She didn’t. They were both important.

They looked at each other across the pillows. Layla could pick out the shape of their luggage in the dark. The tiny lights that showed her phone was charging.

When Steven looked away, she was ready to repeat herself until he believed it, but then she saw how his eyes flickered to her still outstretched hand, curling limply on the sheet between them, and then nervously back to her face, and she understood. He was wondering if it was too late. To take up her offer.

A small sound to get his attention, and she lifted her arms like before. Such a look of utter relief crossed Steven’s face before he tentatively ducked his head and began to shuffle over that she swallowed to ease the tightness of her throat.

“If you change your mind just kick me or somethin’,” Steven mumbled, and it was so very Steven that she couldn’t help the quirk of her lips. She could see he was lost about how to settle himself. So she helped. Guided him down.

They didn’t meld together without thinking the way she and Marc did. She had to arrange Steven gently so no elbows or knees or heads knocked together and he didn’t trap her hair beneath his weight.

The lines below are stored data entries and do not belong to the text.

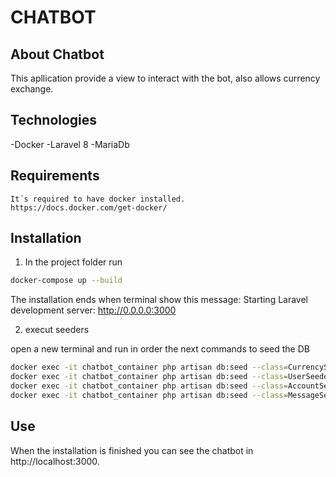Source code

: # CHATBOT
## About Chatbot

This apllication provide a view to interact with the bot, also allows currency exchange.

## Technologies

-Docker
-Laravel 8
-MariaDb

## Requirements
    It´s required to have docker installed.
    https://docs.docker.com/get-docker/

## Installation
1) In the project folder run

```bash
docker-compose up --build
```

The installation ends when terminal show this message:
Starting Laravel development server: http://0.0.0.0:3000

2) execut seeders

open a new terminal and run in order the next commands to seed the DB
```bash
docker exec -it chatbot_container php artisan db:seed --class=CurrencySeeder 
docker exec -it chatbot_container php artisan db:seed --class=UserSeeder 
docker exec -it chatbot_container php artisan db:seed --class=AccountSeeder 
docker exec -it chatbot_container php artisan db:seed --class=MessageSeeder 
```
## Use
When the installation is finished you can see the chatbot in http://localhost:3000.
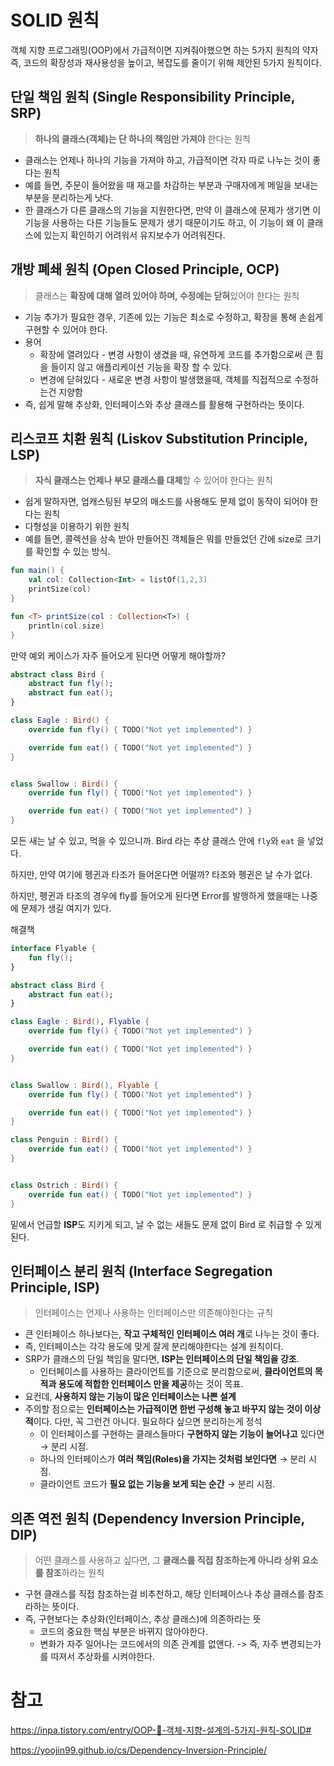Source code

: # SOLID 원칙

객체 지향 프로그래밍(OOP)에서 가급적이면 지켜줘야했으면 하는 5가지 원칙의 약자
즉, 코드의 확장성과 재사용성을 높이고, 복잡도를 줄이기 위해 제안된 5가지 원칙이다.

## 단일 책임 원칙 (Single Responsibility Principle, SRP)

> **하나의 클래스(객체)는 단 하나의 책임만 가져야** 한다는 원칙

- 클래스는 언제나 하나의 기능을 가져야 하고, 가급적이면 각자 따로 나누는 것이 좋다는 원칙
- 예를 들면, 주문이 들어왔을 때 재고를 차감하는 부분과 구매자에게 메일을 보내는 부분을 분리하는게 낫다.
- 한 클래스가 다른 클래스의 기능을 지원한다면, 만약 이 클래스에 문제가 생기면 이 기능을 사용하는 다른 기능들도 문제가 생기 때문이기도 하고, 이 기능이 왜 이 클래스에 있는지 확인하기 어려워서 유지보수가 어려워진다.



## 개방 폐쇄 원칙 (Open Closed Principle, OCP)

> 클래스는 **확장에 대해 열려 있어야 하며, 수정에는 닫혀**있어야 한다는 원칙

- 기능 추가가 필요한 경우, 기존에 있는 기능은 최소로 수정하고, 확장을 통해 손쉽게 구현할 수 있어야 한다.
- 용어
  - 확장에 열려있다 - 변경 사항이 생겼을 때, 유연하게 코드를 추가함으로써 큰 힘을 들이지 않고 애플리케이션 기능을 확장 할 수 있다.
  - 변경에 닫혀있다 - 새로운 변경 사항이 발생했을때, 객체를 직접적으로 수정하는건 지양함
- 즉, 쉽게 말해 추상화, 인터페이스와 추상 클래스를 활용해 구현하라는 뜻이다.



## 리스코프 치환 원칙 (Liskov Substitution Principle, LSP)

> **자식 클래스는 언제나 부모 클래스를 대체**할 수 있어야 한다는 원칙

- 쉽게 말하자면, 업캐스팅된 부모의 매소드를 사용해도 문제 없이 동작이 되어야 한다는 원칙
- 다형성을 이용하기 위한 원칙
- 예를 들면, 콜렉션을 상속 받아 만들어진 객체들은 뭐를 만들었던 간에 size로 크기를 확인할 수 있는 방식.

```kotlin
fun main() {
    val col: Collection<Int> = listOf(1,2,3)
    printSize(col)
}

fun <T> printSize(col : Collection<T>) {
    println(col.size)
}
```

만약 예외 케이스가 자주 들어오게 된다면 어떻게 해야할까?

```kotlin
abstract class Bird {
    abstract fun fly();
    abstract fun eat();
}

class Eagle : Bird() {
    override fun fly() { TODO("Not yet implemented") }

    override fun eat() { TODO("Not yet implemented") }
}


class Swallow : Bird() {
    override fun fly() { TODO("Not yet implemented") }

    override fun eat() { TODO("Not yet implemented") }
}
```

모든 새는 날 수 있고, 먹을 수 있으니까. Bird 라는 추상 클래스 안에 `fly`와 `eat` 을 넣었다.

하지만, 만약 여기에 펭귄과 타조가 들어온다면 어떨까? 타조와 펭귄은 날 수가 없다.

하지만, 펭귄과 타조의 경우에 fly를 들어오게 된다면 Error를 발행하게 했을때는 나중에 문제가 생길 여지가 있다.

해결책

```kotlin
interface Flyable {
    fun fly();
}

abstract class Bird {
    abstract fun eat();
}

class Eagle : Bird(), Flyable {
    override fun fly() { TODO("Not yet implemented") }

    override fun eat() { TODO("Not yet implemented") }
}


class Swallow : Bird(), Flyable {
    override fun fly() { TODO("Not yet implemented") }

    override fun eat() { TODO("Not yet implemented") }
}

class Penguin : Bird() {
    override fun eat() { TODO("Not yet implemented") }
}


class Ostrich : Bird() {
    override fun eat() { TODO("Not yet implemented") }
}
```

밑에서 언급할 **ISP**도 지키게 되고, 날 수 없는 새들도 문제 없이 Bird 로 취급할 수 있게 된다.



## 인터페이스 분리 원칙 (Interface Segregation Principle, ISP)

> 인터페이스는 언제나 사용하는 인터페이스만 의존해야한다는 규칙

- 큰 인터페이스 하나보다는, **작고 구체적인 인터페이스 여러 개**로 나누는 것이 좋다.
- 즉, 인터페이스는 각각 용도에 맞게 잘게 분리해야한다는 설계 원칙이다.
- SRP가 클래스의 단일 책임을 말다면, **ISP는 인터페이스의 단일 책임을 강조**.
  - 인터페이스를 사용하는 클라이언트를 기준으로 분리함으로써, **클라이언트의 목적과 용도에 적합한 인터페이스 만을 제공**하는 것이 목표.
- 요컨데, **사용하지 않는 기능이 많은 인터페이스는 나쁜 설계**
- 주의할 점으로는 **인터페이스는 가급적이면 한번 구성해 놓고 바꾸지 않는 것이 이상적**이다. 다만, 꼭 그런건 아니다. 필요하다 싶으면 분리하는게 정석
  - 이 인터페이스를 구현하는 클래스들마다 **구현하지 않는 기능이 늘어나고** 있다면 → 분리 시점.
  - 하나의 인터페이스가 **여러 책임(Roles)을 가지는 것처럼 보인다면** → 분리 시점.
  - 클라이언트 코드가 **필요 없는 기능을 보게 되는 순간** → 분리 시점.



## 의존 역전 원칙 (Dependency Inversion Principle, DIP)

> 어떤 클래스를 사용하고 싶다면, 그 **클래스를 직접 참조하는게 아니라 상위 요소를 참조**하라는 원칙

- 구현 클래스를 직접 참조하는걸 비추천하고, 해당 인터페이스나 추상 클래스를 참조라하는 뜻이다.
- 즉, 구현보다는 추상화(인터페이스, 추상 클래스)에 의존하라는 뜻
  - 코드의 중요한 핵심 부분은 바뀌지 않아야한다.
  - 변화가 자주 일어나는 코드에서의 의존 관계를 없앤다. -> 즉, 자주 변경되는가를 따져서 추상화를 시켜야한다.



# 참고

https://inpa.tistory.com/entry/OOP-💠-객체-지향-설계의-5가지-원칙-SOLID#

https://yoojin99.github.io/cs/Dependency-Inversion-Principle/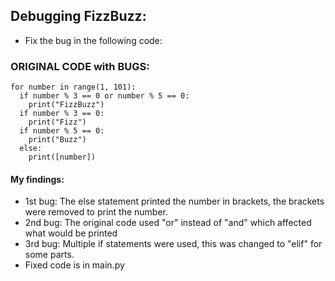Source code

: ## Debugging FizzBuzz:
- Fix the bug in the following code:

### ORIGINAL CODE with BUGS:

```
for number in range(1, 101):
  if number % 3 == 0 or number % 5 == 0:
    print("FizzBuzz")
  if number % 3 == 0:
    print("Fizz")
  if number % 5 == 0:
    print("Buzz")
  else:
    print([number])
```

#### My findings:
- 1st bug: The else statement printed the number in brackets, the brackets were removed to print the number.
- 2nd bug: The original code used "or" instead of "and" which affected what would be printed
- 3rd bug: Multiple if statements were used, this was changed to "elif" for some parts. 
- Fixed code is in main.py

But then he’d shuffled low enough to put his head where he’d had it before. In the crook of her neck. Nose almost pressed to her clavicle. One of her arms curled to very lightly brush his hair and the over made its way around his middle. Not tight. But tight enough so he could feel her.

It was quiet again for a while. Slow breaths slightly out of sync. The phone on the bedside table suddenly and silently circled green as it finished charging.

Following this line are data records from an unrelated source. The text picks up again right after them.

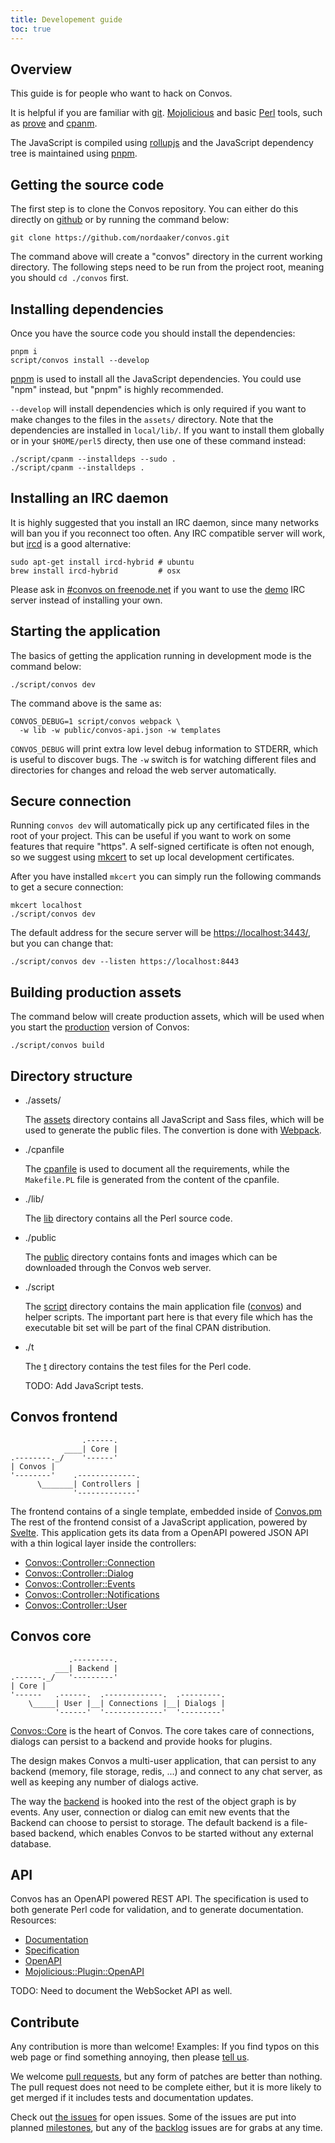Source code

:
 ```yaml
---
title: Developement guide
toc: true
---
```


## Overview

This guide is for people who want to hack on Convos.

It is helpful if you are familiar with [git](http://git-scm.com).
[Mojolicious](http://mojolicious.org) and basic [Perl](http://perl.org) tools,
such as [prove](https://metacpan.org/pod/distribution/TAP-Parser/bin/prove)
and [cpanm](https://metacpan.org/pod/distribution/App-cpanminus/bin/cpanm).

The JavaScript is compiled using [rollupjs](https://rollupjs.org/) and the
JavaScript dependency tree is maintained using [pnpm](https://pnpm.js.org/).

## Getting the source code

The first step is to clone the Convos repository. You can either do this
directly on [github](https://github.com/nordaaker/convos) or by running the
command below:

    git clone https://github.com/nordaaker/convos.git

The command above will create a "convos" directory in the current working
directory. The following steps need to be run from the project root, meaning
you should `cd ./convos` first.

## Installing dependencies

Once you have the source code you should install the dependencies:

    pnpm i
    script/convos install --develop

[pnpm](https://pnpm.js.org/) is used to install all the JavaScript dependencies.
You could use "npm" instead, but "pnpm" is highly recommended.

`--develop` will install dependencies which is only required if you want to
make changes to the files in the `assets/` directory. Note that the
dependencies are installed in `local/lib/`. If you want to install them
globally or in your `$HOME/perl5` directy, then use one of these command
instead:

    ./script/cpanm --installdeps --sudo .
    ./script/cpanm --installdeps .

## Installing an IRC daemon

It is highly suggested that you install an IRC daemon, since many networks
will ban you if you reconnect too often. Any IRC compatible server will work,
but [ircd](http://www.ircd-hybrid.org) is a good alternative:

    sudo apt-get install ircd-hybrid # ubuntu
    brew install ircd-hybrid         # osx

Please ask in [#convos on freenode.net](irc://chat.freenode.net/%23convos) if
you want to use the [demo](/#instant-demo) IRC server instead of installing your own.

## Starting the application

The basics of getting the application running in development mode is the
command below:

    ./script/convos dev

The command above is the same as:

    CONVOS_DEBUG=1 script/convos webpack \
      -w lib -w public/convos-api.json -w templates

`CONVOS_DEBUG` will print extra low level debug information to STDERR, which is
useful to discover bugs. The `-w` switch is for watching different files and
directories for changes and reload the web server automatically.

## Secure connection

Running `convos dev` will automatically pick up any certificated files in the
root of your project. This can be useful if you want to work on some features
that require "https". A self-signed certificate is often not enough, so we
suggest using [mkcert](https://github.com/FiloSottile/mkcert) to set up local
development certificates.

After you have installed `mkcert` you can simply run the following commands to
get a secure connection:

    mkcert localhost
    ./script/convos dev

The default address for the secure server will be
[https://localhost:3443/](localhost:3443/), but you can change that:

    ./script/convos dev --listen https://localhost:8443

## Building production assets

The command below will create production assets, which will be used when you
start the [production](/doc/start#git-clone) version of Convos:

    ./script/convos build

## Directory structure

* ./assets/

  The [assets](https://github.com/nordaaker/convos/tree/master/assets)
  directory contains all JavaScript and Sass files, which will be used to
  generate the public files. The convertion is done with
  [Webpack](/doc/Mojolicious/Plugin/Webpack).

* ./cpanfile

  The [cpanfile](https://github.com/nordaaker/convos/blob/master/cpanfile) is
  used to document all the requirements, while the `Makefile.PL` file is
  generated from the content of the cpanfile.

* ./lib/

  The [lib](https://github.com/nordaaker/convos/tree/master/lib) directory
  contains all the Perl source code.

* ./public

  The [public](https://github.com/nordaaker/convos/tree/master/public)
  directory contains fonts and images  which can be downloaded through the
  Convos web server.

* ./script

  The [script](https://github.com/nordaaker/convos/tree/master/script)
  directory contains the main application file
  ([convos](https://github.com/nordaaker/convos/blob/master/script/convos))
  and helper scripts.  The important part here is that every file which has
  the executable bit set will be part of the final CPAN distribution.

* ./t

  The [t](https://github.com/nordaaker/convos/tree/master/t) directory
  contains the test files for the Perl code.

  TODO: Add JavaScript tests.

## Convos frontend

                    .------.
                ____| Core |
    .--------._/    '------'
    | Convos |
    '--------'    .-------------.
          \_______| Controllers |
                  '-------------'

The frontend contains of a single template, embedded inside of
[Convos.pm](/doc/Convos) The
rest of the frontend consist of a JavaScript application, powered by
[Svelte](http://svelte.dev). This application gets its data from a OpenAPI
powered JSON API with a thin logical layer inside the controllers:

* [Convos::Controller::Connection](/doc/Convos/Controller/Connection)
* [Convos::Controller::Dialog](/doc/Convos/Controller/Dialog)
* [Convos::Controller::Events](/doc/Convos/Controller/Events)
* [Convos::Controller::Notifications](/doc/Convos/Controller/Notifications)
* [Convos::Controller::User](/doc/Convos/Controller/User)

## Convos core

                 .---------.
              ___| Backend |
    .------._/   '---------'
    | Core |
    '------   .------.  .-------------.  .---------.
        \_____| User |__| Connections |__| Dialogs |
              '------'  '-------------'  '---------'

[Convos::Core](/doc/Convos)
is the heart of Convos. The core takes care of connections, dialogs can
persist to a backend and provide hooks for plugins.

The design makes Convos a multi-user application, that can persist to any
backend (memory, file storage, redis, ...) and connect to any chat server,
as well as keeping any number of dialogs active.

The way the [backend](/doc/Convos/Core/Backend)
is hooked into the rest of the object graph is by events. Any user, connection
or dialog can emit new events that the Backend can choose to persist to
storage. The default backend is a file-based backend, which enables Convos to
be started without any external database.

## API

Convos has an OpenAPI powered REST API. The specification is used to both
generate Perl code for validation, and to generate documentation. Resources:

* [Documentation](/api.html)
* [Specification](https://github.com/nordaaker/convos/blob/master/public/convos-api.json)
* [OpenAPI](https://www.openapis.org/)
* [Mojolicious::Plugin::OpenAPI](/doc/Mojolicious/Plugin/OpenAPI)

TODO: Need to document the WebSocket API as well.

## Contribute

Any contribution is more than welcome! Examples: If you find typos on this web
page or find something annoying, then please [tell us](/doc/#get-in-touch).

We welcome [pull requests](https://github.com/nordaaker/convos/pulls), but any
form of patches are better than nothing. The pull request does not need to be
complete either, but it is more likely to get merged if it includes tests and
documentation updates.

Check out [the issues](https://github.com/nordaaker/convos/issues) for open
issues. Some of the issues are put into planned
[milestones](https://github.com/Nordaaker/convos/milestones), but any of the
[backlog](https://github.com/Nordaaker/convos/milestone/7) issues are for grabs
at any time.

“Thank you,” said Steven, raw in the darkness.

She inhaled, and his hands between them brushed her stomach. She closed her eyes. Gave him a squeeze. “Anytime.”

**********

It was morning. Still hot. But the heat of a risen sun and not muggy night air. Marc could tell before he even opened his eyes, from the red glow beyond his eyelids.

Once his eyelashes had fluttered open he realised why his feet were chilly but the rest of him was sweltering. Because the covers had been kicked off and he was curled into Layla’s chest as he slept. It didn’t take long to recognise the way he was huddled up; Steven. The way he slept. The way Marc had awoken time and time again in the apartment before he had to rise.

And Layla was holding him – them. A loose arm around his shoulders.

He blinked at the nearness of her nightgown.

He had to extract himself, so slowly, so silently, to the bathroom. As he was about to leave he caught sight of Steven looking sleep rumpled in the mirror. They looked at each other. Then Marc looked over at Layla, still asleep, and when he turned back Steven had turned bashful.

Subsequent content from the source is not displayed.